There is an old vice of Italian politics that has its roots in the Middle Ages: it is the so-called “call of the foreigner“. But if once the powers to be called to help were France or Spain, now it is international speculation. After all, we know, foreign interference is convenient for the left, especially in the electoral campaign. political alignment that every other day also hopes in financial palingenesis to return to the government, it remains only to understand how long the center-right majority that will probably come out of the polls will be able to stay in the saddle before the onslaught of speculation is unleashed . Yes, because not only interest rates have risen, making it increasingly burdensome for Italy to refinance its monstre public debt, but the instrument launched by Bank central European to appease the markets, it shield anti spread, does not exist. At least, not formally. The provision that should establish it, in fact, has not yet been published in the EU Official Gazette. At the moment there is only the commitment, made by the ECB during the meeting on 21 July, to intervene on the markets in the event that the spreads between member countries should get out of control. A danger that has become more concrete following the rise in interest rates, now at 1.25%, but with a further increase of 75 points expected for October. In short, the watchword was to avoid a disorderly growth in yields on sovereign debt that would hinder the proper functioning of monetary policy. Precisely for this reason, at the end of the meeting on 21 July, the ECB had announced the establishment of the Transmission Protection Instrument (TPI), commonly called the anti-spread shield.

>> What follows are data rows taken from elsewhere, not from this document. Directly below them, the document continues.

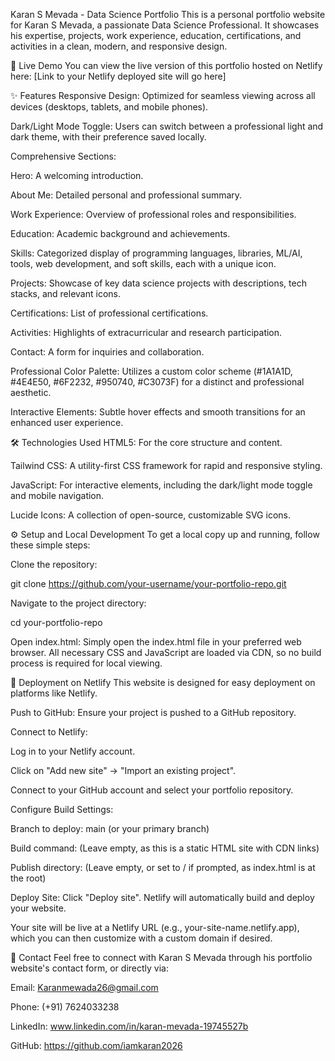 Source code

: Karan S Mevada - Data Science Portfolio
This is a personal portfolio website for Karan S Mevada, a passionate Data Science Professional. It showcases his expertise, projects, work experience, education, certifications, and activities in a clean, modern, and responsive design.

🚀 Live Demo
You can view the live version of this portfolio hosted on Netlify here:
[Link to your Netlify deployed site will go here]

✨ Features
Responsive Design: Optimized for seamless viewing across all devices (desktops, tablets, and mobile phones).

Dark/Light Mode Toggle: Users can switch between a professional light and dark theme, with their preference saved locally.

Comprehensive Sections:

Hero: A welcoming introduction.

About Me: Detailed personal and professional summary.

Work Experience: Overview of professional roles and responsibilities.

Education: Academic background and achievements.

Skills: Categorized display of programming languages, libraries, ML/AI, tools, web development, and soft skills, each with a unique icon.

Projects: Showcase of key data science projects with descriptions, tech stacks, and relevant icons.

Certifications: List of professional certifications.

Activities: Highlights of extracurricular and research participation.

Contact: A form for inquiries and collaboration.

Professional Color Palette: Utilizes a custom color scheme (#1A1A1D, #4E4E50, #6F2232, #950740, #C3073F) for a distinct and professional aesthetic.

Interactive Elements: Subtle hover effects and smooth transitions for an enhanced user experience.

🛠 Technologies Used
HTML5: For the core structure and content.

Tailwind CSS: A utility-first CSS framework for rapid and responsive styling.

JavaScript: For interactive elements, including the dark/light mode toggle and mobile navigation.

Lucide Icons: A collection of open-source, customizable SVG icons.

⚙️ Setup and Local Development
To get a local copy up and running, follow these simple steps:

Clone the repository:

git clone https://github.com/your-username/your-portfolio-repo.git

Navigate to the project directory:

cd your-portfolio-repo

Open index.html:
Simply open the index.html file in your preferred web browser. All necessary CSS and JavaScript are loaded via CDN, so no build process is required for local viewing.

🚀 Deployment on Netlify
This website is designed for easy deployment on platforms like Netlify.

Push to GitHub: Ensure your project is pushed to a GitHub repository.

Connect to Netlify:

Log in to your Netlify account.

Click on "Add new site" -> "Import an existing project".

Connect to your GitHub account and select your portfolio repository.

Configure Build Settings:

Branch to deploy: main (or your primary branch)

Build command: (Leave empty, as this is a static HTML site with CDN links)

Publish directory: (Leave empty, or set to / if prompted, as index.html is at the root)

Deploy Site: Click "Deploy site". Netlify will automatically build and deploy your website.

Your site will be live at a Netlify URL (e.g., your-site-name.netlify.app), which you can then customize with a custom domain if desired.

📧 Contact
Feel free to connect with Karan S Mevada through his portfolio website's contact form, or directly via:

Email: Karanmewada26@gmail.com

Phone: (+91) 7624033238

LinkedIn: www.linkedin.com/in/karan-mevada-19745527b

GitHub: https://github.com/iamkaran2026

But even then it was clear that the instrument referred in particular to Italy, the eurozone country which, above all due to a public debt equal to 150.4% of GDP in 2021, suffers more than all the others from the landslides that occur in the financial markets. With the new mechanism, the ECB should be able to calm yields by buying government bonds, with a residual maturity of between one and ten years, of those countries that are in greater difficulty. The aim is to avoid a fragmentation in the financial markets of the eurozone, or that a rise in interest rates could have a much heavier impact on some countries than others. In short, the task of the shield is to protect the functioning of the euro. However, little or nothing is known about the instrument so far. From Frankfurt they underline that “the legal act of the ICC will be ready if and when the ICC is activated.” A decision that, apparently, will be taken in complete autonomy by the Governing Council and without any transparency: the criteria listed in the only official document that speaks of the anti-spread shield, released in a press release by the ECB on 21 July last, are rather vague. First of all, Frankfurt will buy the debt of those countries “which suffer from a deterioration in financing conditions not justified by the fundamentals”.
However, in the absence of precise rules, it will be a discretionary decision of the Governing Council to determine when a widening of the spread is not “justified”. In this way, the ECB could assume the right to choose whether to intervene or not according to its political sympathies. Moreover, it is no coincidence that many have criticized the instrument for the most diverse reasons. According to Thomas Mayer, former chief economist of Deutsche Bank, “the activation of the ICT is linked to the condition that the country under pressure does not suffer from economic imbalances and distortions. But, if that were the case, it would be surprising if the markets widened the spread. (…) However, traders are much more likely to sell bonds for good reason. Then the ECB can activate the ICC only by ignoring the conditions it has established itself. ” Not only. The idea that snakes among financial operators is that Frankfurt will not intervene to contain spreads. This is why many are ready to sell. “We have been short since the beginning of the year. Italy’s problems seemed to have disappeared but it was only due to the fact that the ECB bought more than 100% of the net debt issues. They can’t do it now, ”a manager from BlueBay Asset Management told The Telegraph. For Andrea Braglia, CEO of Aequilibrium Scf, the anti-spread shield «is absolutely useless. In fact, in Europe, there is a huge liquidity problem while one of the main buyers, the ECB, will no longer buy securities. There is only one way liquidity problems are solved: with a crash. And this is what has been happening on the European government bond market since the beginning of the year. If you look at the prices of BTPs, German Bunds or French OATs, we are not facing a correction, but a collapse, which moreover has not ended. Even if the ICC were to be activated it will not be sufficient to counteract what is happening “. In short, the next government will have to deal with heavy tensions on the markets. To the delight of the left.